During availability ahead of the national title tilt against No. 3 Ohio State next Monday, Smith at least said the word "Heisman," but only to underscore how little thought he’s given to perhaps becoming the first wide receiver to win it since 1991.
 
"Right now, I'm not really worried about the Heisman Trophy," Smith said. "I'm just trying to come in with the team this weekend, just look forward to getting on to the game plan for Ohio State."
 
Smith is representative of the vertical game college football has become and how offensive play-callers are looking to take advantage of the explosive plays that players like him can generate.
 

Saban, a secondary coach by trade and mindset, recognized the value of receivers in one-on-one matchups where defensive backs have to tackle well in space or risk not just giving up a completion but six points.
 
He referenced Ohio State’s ability to create explosive plays off play-action pass as one way in which taking advantage of players’ unique skills out on the edges serves to benefit the offense.
 
"Well, you know, I think that any time you have guys playing any skill position and they have ability to make explosive plays," Saban said, "I think sort of the advent of the spread offense, more spread formations, four-open kind of formations spreads the field, which gives players on the perimeter a much better chance to make plays."

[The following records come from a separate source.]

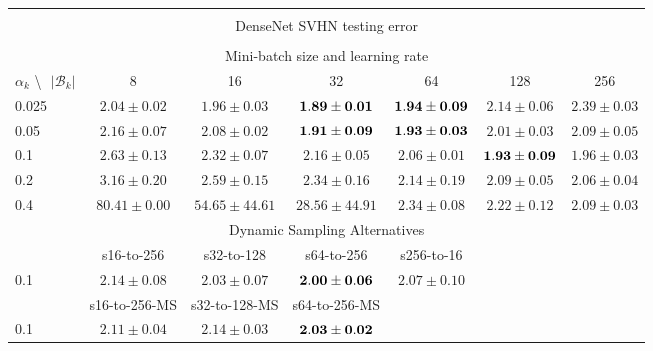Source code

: \documentclass[10pt,journal,compsoc]{IEEEtran}
\begin{document}
\begin{table*}[!htbp]
\begin{center}
{\begin{tabular}{|l|c|c|c|c|c|c|}
\multicolumn{7}{|c|}{} \\
\multicolumn{7}{|c|}{DenseNet SVHN testing error} \\
\multicolumn{7}{|c|}{} \\
\hline
\multicolumn{7}{|c|}{Mini-batch size and learning rate} \\
\hline
$\alpha_k$ \textbackslash $ \text{   } {|\mathcal{B}_k|}$ & 8 & 16 & 32 & 64 & 128 & 256\\
\hline
0.025 &  $2.04\pm0.02$ & $1.96\pm0.03$ & $\bf 1.89\pm0.01$ & $\bf 1.94\pm0.09$ & $2.14\pm0.06$ & $2.39\pm0.03$  \\
\hline
0.05  & $2.16\pm0.07$ & $2.08\pm0.02$ & $\bf 1.91\pm0.09$ & $\bf 1.93\pm0.03$ & $2.01\pm0.03$ & $2.09\pm0.05$  \\
\hline
0.1   & $2.63\pm0.13$ & $2.32\pm0.07$ & $2.16\pm0.05$ & $2.06\pm0.01$ & $\bf 1.93\pm0.09$ & $1.96\pm0.03$  \\
\hline
0.2   & $3.16\pm0.20$ & $2.59\pm0.15$ & $2.34\pm0.16$ & $2.14\pm0.19$ & $2.09\pm0.05$ & $2.06\pm0.04$  \\
\hline
0.4   & $80.41\pm0.00$ & $54.65\pm44.61$ & $28.56\pm44.91$ & $2.34\pm0.08$ & $2.22\pm0.12$ & $2.09\pm0.03$ \\
\hline
\multicolumn{7}{|c|}{Dynamic Sampling Alternatives}\\
\hline
& s16-to-256  & s32-to-128 & s64-to-256 & s256-to-16 & & \\
\hline
0.1   & $2.14\pm0.08$ & $2.03\pm0.07$ & $\bf 2.00\pm0.06$ & $2.07\pm0.10$ & & \\
\hline
& s16-to-256-MS & s32-to-128-MS & s64-to-256-MS & 
& & \\
\hline
0.1 & $2.11\pm0.04$ & $2.14\pm0.03$ & $\bf 2.03\pm0.02$ & 
& & \\
\hline
\end{tabular}}
\end{center}
\end{table*}
\end{document}
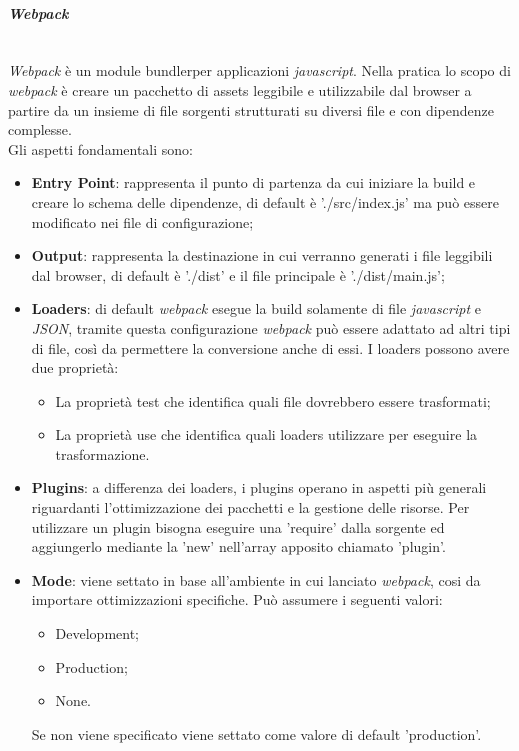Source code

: \paragraph{\textit{Webpack}} \label{webpack}\-\\
\textit{Webpack} è un module bundler\glossario per applicazioni \textit{javascript}. Nella pratica lo scopo di \textit{webpack} è creare un pacchetto di assets leggibile e utilizzabile dal browser a partire da un insieme di file sorgenti strutturati su diversi file e con dipendenze complesse. \\
Gli aspetti fondamentali sono:
\begin{itemize}
	\item \textbf{Entry Point}: rappresenta il punto di partenza da cui iniziare la build e creare lo schema delle dipendenze, di default è './src/index.js' ma può essere modificato nei file di configurazione;
	\item \textbf{Output}: rappresenta la destinazione in cui verranno generati i file leggibili dal browser, di default è './dist' e il file principale è './dist/main.js';
	\item \textbf{Loaders}: di default \textit{webpack} esegue la build solamente di file \textit{javascript} e \textit{JSON}\glossario, tramite questa configurazione \textit{webpack} può essere adattato ad altri tipi di file, così da permettere la conversione anche di essi. I loaders possono avere due proprietà: 
	\begin{itemize}
		\item La proprietà test che identifica quali file dovrebbero essere trasformati;
		\item La proprietà use che identifica quali loaders utilizzare per eseguire la trasformazione.
	\end{itemize}
	\item \textbf{Plugins}: a differenza dei loaders, i plugins operano in aspetti più generali riguardanti l'ottimizzazione dei pacchetti e la gestione delle risorse. Per utilizzare un plugin bisogna eseguire una 'require' dalla sorgente ed aggiungerlo mediante la 'new' nell'array apposito chiamato 'plugin'.
	\item \textbf{Mode}: viene settato in base all'ambiente in cui lanciato \textit{webpack}, cosi da importare ottimizzazioni specifiche. Può assumere i seguenti valori:
	\begin{itemize}
		\item Development;
		\item Production;
		\item None.
	\end{itemize}
	Se non viene specificato viene settato come valore di default 'production'.
\end{itemize}

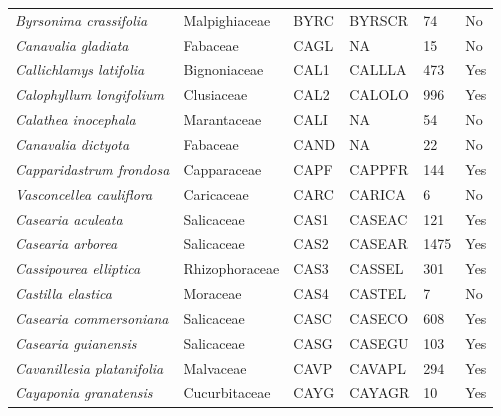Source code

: \documentclass[11pt]{article}
\begin{document}
\begin{longtable}{@{}llllll@{}}
\textit{Byrsonima crassifolia}                        & Malpighiaceae    & BYRC   & BYRSCR & 74              & No        \\
\textit{Canavalia gladiata}                           & Fabaceae         & CAGL   & NA     & 15              & No        \\
\textit{Callichlamys latifolia}                       & Bignoniaceae     & CAL1   & CALLLA & 473             & Yes       \\
\textit{Calophyllum longifolium}                      & Clusiaceae       & CAL2   & CALOLO & 996             & Yes       \\
\textit{Calathea inocephala}                          & Marantaceae      & CALI   & NA     & 54              & No        \\
\textit{Canavalia dictyota}                           & Fabaceae         & CAND   & NA     & 22              & No        \\
\textit{Capparidastrum frondosa}                      & Capparaceae      & CAPF   & CAPPFR & 144             & Yes       \\
\textit{Vasconcellea cauliflora}                      & Caricaceae       & CARC   & CARICA & 6               & No        \\
\textit{Casearia aculeata}                            & Salicaceae       & CAS1   & CASEAC & 121             & Yes       \\
\textit{Casearia arborea}                             & Salicaceae       & CAS2   & CASEAR & 1475            & Yes       \\
\textit{Cassipourea elliptica}                        & Rhizophoraceae   & CAS3   & CASSEL & 301             & Yes       \\
\textit{Castilla elastica}                            & Moraceae         & CAS4   & CASTEL & 7               & No        \\
\textit{Casearia commersoniana}                       & Salicaceae       & CASC   & CASECO & 608             & Yes       \\
\textit{Casearia guianensis}                          & Salicaceae       & CASG   & CASEGU & 103             & Yes       \\
\textit{Cavanillesia platanifolia}                    & Malvaceae        & CAVP   & CAVAPL & 294             & Yes       \\
\textit{Cayaponia granatensis}                        & Cucurbitaceae    & CAYG   & CAYAGR & 10              & Yes       \\

\end{longtable}
\end{document}

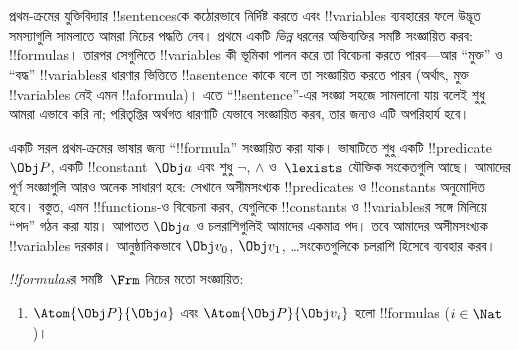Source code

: \documentclass[../../../include/open-logic-section]{subfiles}
\begin{document}

\section{}

প্রথম-ক্রমের যুক্তিবিদ্যার !!{sentence}sকে কঠোরভাবে নির্দিষ্ট করতে এবং
!!{variable}s ব্যবহারের ফলে উদ্ভূত সমস্যাগুলি সামলাতে আমরা নিচের পদ্ধতি
নেব। প্রথমে একটি \emph{ভিন্ন} ধরনের অভিব্যক্তির সমষ্টি সংজ্ঞায়িত করব:
!!{formula}s। তারপর সেগুলিতে !!{variable}s কী ভূমিকা পালন করে তা বিবেচনা
করতে পারব—আর “মুক্ত” ও “বদ্ধ” !!{variable}sর ধারণার ভিত্তিতে
!!a{sentence} কাকে বলে তা সংজ্ঞায়িত করতে পারব (অর্থাৎ, মুক্ত
!!{variable}s নেই এমন !!a{formula})। এতে “!!{sentence}”-এর সংজ্ঞা সহজে
সামলানো যায় বলেই শুধু আমরা এভাবে করি না; পরিতৃপ্তির অর্থগত ধারণাটি
যেভাবে সংজ্ঞায়িত করব, তার জন্যও এটি অপরিহার্য হবে।

একটি সরল প্রথম-ক্রমের ভাষার জন্য “!!{formula}” সংজ্ঞায়িত করা যাক। ভাষাটিতে
শুধু একটি !!{predicate}~$\Obj P$, একটি !!{constant}~$\Obj a$ এবং শুধু
$\lnot$, $\land$ ও~$\lexists$ যৌক্তিক সংকেতগুলি আছে। আমাদের পূর্ণ
সংজ্ঞাগুলি আরও অনেক সাধারণ হবে: সেখানে অসীমসংখ্যক !!{predicate}s ও
!!{constant}s অনুমোদিত হবে। বস্তুত, এমন !!{function}s-ও বিবেচনা করব,
যেগুলিকে !!{constant}s ও !!{variable}sর সঙ্গে মিলিয়ে “পদ” গঠন করা
যায়। আপাতত $\Obj a$ ও চলরাশিগুলিই আমাদের একমাত্র পদ। তবে আমাদের
অসীমসংখ্যক !!{variable}s দরকার। আনুষ্ঠানিকভাবে $\Obj v_0$, $\Obj v_1$,
\dots সংকেতগুলিকে চলরাশি হিসেবে ব্যবহার করব।

\begin{defn}
\emph{!!{formula}s}র সমষ্টি~$\Frm$ নিচের মতো সংজ্ঞায়িত:
\begin{enumerate}
\item{} $\Atom{\Obj P}{\Obj a}$ এবং $\Atom{\Obj
  P}{\Obj v_i}$ হলো !!{formula}s ($i \in \Nat$)।




\end{enumerate}
\end{defn}
\end{document}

Ohio State coach Ryan Day has watched as not just quarterbacks but receivers come to Columbus knowing how to read coverage and make sight adjustments.
 
While some lament the rise of seven-on-seven teams and tourneys, Day has seen a steady rise in football knowledge and skill refinement come from some players matriculating from high school who have spent time playing seven-on-seven in the summer.
 
"I think that the emergence of seven-on-seven has increased the skill level of a lot of receivers and quarterbacks," Day said, "and they get the ball on the perimeter a lot faster than maybe they did 10 or 20 years ago, spreading the field horizontally and vertically. And we're always looking for ways to create explosives, and the easiest way to create an explosive is to throw the football."

Marrying those vertical passing concepts with an outstanding running game has allowed for players such as Chris Olave, Garrett Wilson and Smith to thrive at each of their programs.
 
If Smith wins the Heisman, though, his appearance in the Heisman ceremony won’t be the casual recognition former finalists Amari Cooper and Dede Westbrook received, but a full-fledged acknowledgement that receivers like him affect the game in a way that has served to change it, push it forward and watch the game’s evolution explode.